▸ **TASK REQUIREMENTS**: Only lines below containing the string "width" should be counted; please give that count by itself.

*** RECORDED INFORMATION Section Begins ***

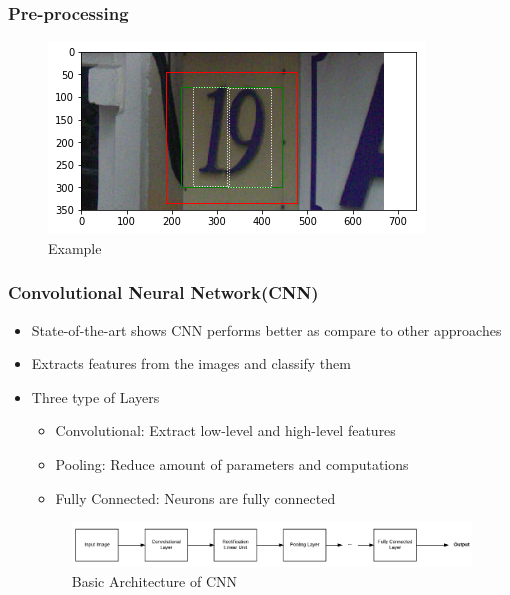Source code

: \documentclass[11.5pt,aspectratio=1610,xcolor={usenames,dvipsnames,table}]{beamer}
\begin{document}
\begin{frame}

\frametitle{Pre-processing}

\begin{figure}[!h]
\includegraphics[width=\textwidth]{19.png}
\caption{Example }

\end{figure}
\end{frame}

\begin{frame}

\frametitle{Convolutional Neural Network(CNN)}

\begin{itemize}
	\item State-of-the-art shows CNN performs better as compare to other approaches\cite{cnn}
	\item Extracts features from the images and classify them
	\item Three type of Layers
		\begin{itemize}
			\item Convolutional: Extract low-level and high-level features
			\item Pooling: Reduce amount of parameters and computations
			\item Fully Connected: Neurons are fully connected
		\end{itemize}	
	\begin{figure}[!h]
		\includegraphics[width=\textwidth]{cnn.png}
		\caption{Basic Architecture of CNN }
		
	\end{figure}

\end{itemize}
\end{frame}
\end{document}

*** RECORDED INFORMATION Section Ends ***

▸ **SOLUTION FOR THIS TASK**: 2